犬が死んだらどうしよう

昼過ぎ、映画を見に行こうと思い電車に乗ったが、映画館の最寄り駅についた瞬間にめんどくさくなって、周りを適当に散歩することにした。

20分ほどぶらぶらしたあと、以前から行きたいと思っていた総菜屋が近くにあることを思い出し、寄ることにした。

お店では、「イカのマリネ」と「ゴボウと豚肉の甘辛煮」を購入。揚げ物も買いたかったが、あり得ないほど衣が黒かったので止めておいた。

帰りの電車の中で小説を読もうとしたが、面倒くさくなって、ぼうっと外を見ていた。

いま読んでいるのは『三体』という小説で、1巻の半分ほどまで読んだ。続きは5巻ほどあるらしい。全く読み通せる気がしていない。

最近は、何かを読んだり観たりする気力が全く無い。映画を観るより散歩する方が、小説を読むより変な文章を書いている方が楽で良い。

そういえば、週末にuri gagarnとclimb the mindのライブがある。絶対に観に行きたいと思い、しっかり休みを取っているが、それも面倒くさくなってきた。大体最近は学園アイドルマスターの曲しか聞いていない。

家に着き、帰宅に気付いた犬が鳴かないようにそうっと鍵を開けて中に入った。

玄関を抜けてリビングに入っても、まだ犬は帰宅に気付かない。名前を呼ぶとようやく気付き、2回ほど吠えたあと、とぼとぼと歩き寄ってきた。

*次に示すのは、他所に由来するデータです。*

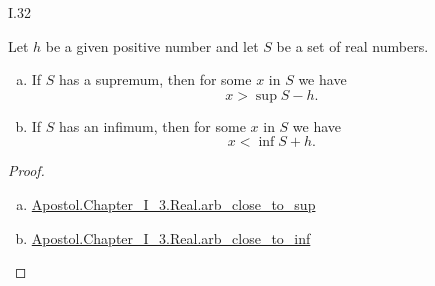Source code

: \documentclass{article}
\begin{document}
\begin{xtheorem}{I.32}

  Let $h$ be a given positive number and let $S$ be a set of real numbers.
  \begin{enumerate}[(a)]
    \item If $S$ has a supremum, then for some $x$ in $S$ we have
      $$x > \sup{S} - h.$$
    \item If $S$ has an infimum, then for some $x$ in $S$ we have
      $$x < \inf{S} + h.$$
  \end{enumerate}

\end{xtheorem}

\begin{proof}

  \  %

  \begin{enumerate}[(a)]
    \item \href{Chapter_I_3.lean}{Apostol.Chapter_I_3.Real.arb_close_to_sup}
    \item \href{Chapter_I_3.lean}{Apostol.Chapter_I_3.Real.arb_close_to_inf}
  \end{enumerate}

\end{proof}
\end{document}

昔は、庭の砂利を踏んだ時の小さな音も聞き逃さず、帰ってくる人間を待ち構えて、玄関の扉が空いた瞬間ギャンギャン吠えていた。

しかし、老いによって犬の耳は遠くなり、最近はこんな感じだ。

私は、寄ってきた犬を四つん這いになって出迎えた。こうすると、犬が身体を擦り付けやすいからだ。

犬がお腹の下に潜り込んできた瞬間、梅雨の湿気によって強くなった犬の匂いが、鼻の奥をくすぐった。

最近、犬が死んだらどうしよう、とよく思う。別にどうしようもないんだけれど。